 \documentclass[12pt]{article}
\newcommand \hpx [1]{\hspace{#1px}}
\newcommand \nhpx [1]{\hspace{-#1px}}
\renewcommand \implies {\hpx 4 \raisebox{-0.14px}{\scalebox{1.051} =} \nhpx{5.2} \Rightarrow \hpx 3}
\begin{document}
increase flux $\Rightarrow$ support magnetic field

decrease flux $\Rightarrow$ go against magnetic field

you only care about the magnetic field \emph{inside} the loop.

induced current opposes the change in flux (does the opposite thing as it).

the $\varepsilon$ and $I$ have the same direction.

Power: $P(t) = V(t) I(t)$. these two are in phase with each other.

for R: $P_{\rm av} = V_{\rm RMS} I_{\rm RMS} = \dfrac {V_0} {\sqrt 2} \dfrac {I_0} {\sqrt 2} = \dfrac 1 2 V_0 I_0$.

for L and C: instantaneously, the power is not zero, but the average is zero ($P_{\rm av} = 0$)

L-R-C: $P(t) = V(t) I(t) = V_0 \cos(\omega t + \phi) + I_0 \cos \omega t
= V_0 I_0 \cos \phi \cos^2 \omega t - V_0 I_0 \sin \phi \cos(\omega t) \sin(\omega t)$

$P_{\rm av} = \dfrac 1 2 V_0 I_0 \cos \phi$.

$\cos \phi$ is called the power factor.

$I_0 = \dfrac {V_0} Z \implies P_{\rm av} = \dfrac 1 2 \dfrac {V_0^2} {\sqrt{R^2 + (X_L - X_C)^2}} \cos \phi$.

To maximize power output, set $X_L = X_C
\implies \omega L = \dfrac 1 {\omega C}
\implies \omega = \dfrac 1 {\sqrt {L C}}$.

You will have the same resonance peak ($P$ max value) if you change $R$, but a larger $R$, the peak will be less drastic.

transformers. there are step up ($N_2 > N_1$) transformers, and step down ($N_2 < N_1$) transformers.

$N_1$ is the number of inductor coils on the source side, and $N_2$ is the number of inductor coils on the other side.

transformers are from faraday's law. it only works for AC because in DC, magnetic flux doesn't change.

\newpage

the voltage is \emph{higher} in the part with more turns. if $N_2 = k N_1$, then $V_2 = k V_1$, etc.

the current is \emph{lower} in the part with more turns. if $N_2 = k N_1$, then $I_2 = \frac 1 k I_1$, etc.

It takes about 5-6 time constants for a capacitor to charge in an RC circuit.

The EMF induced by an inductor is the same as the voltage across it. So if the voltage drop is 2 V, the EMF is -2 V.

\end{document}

Exercise description. Please print verbatim each line from the first line of the entries above to the line that contains "2 V_0 I_0$.", inclusive, and nothing more.

Answer to this exercise.
 \documentclass[12pt]{article}
\newcommand \hpx [1]{\hspace{#1px}}
\newcommand \nhpx [1]{\hspace{-#1px}}
\renewcommand \implies {\hpx 4 \raisebox{-0.14px}{\scalebox{1.051} =} \nhpx{5.2} \Rightarrow \hpx 3}
\begin{document}
increase flux $\Rightarrow$ support magnetic field

decrease flux $\Rightarrow$ go against magnetic field

you only care about the magnetic field \emph{inside} the loop.

induced current opposes the change in flux (does the opposite thing as it).

the $\varepsilon$ and $I$ have the same direction.

Power: $P(t) = V(t) I(t)$. these two are in phase with each other.

for R: $P_{\rm av} = V_{\rm RMS} I_{\rm RMS} = \dfrac {V_0} {\sqrt 2} \dfrac {I_0} {\sqrt 2} = \dfrac 1 2 V_0 I_0$.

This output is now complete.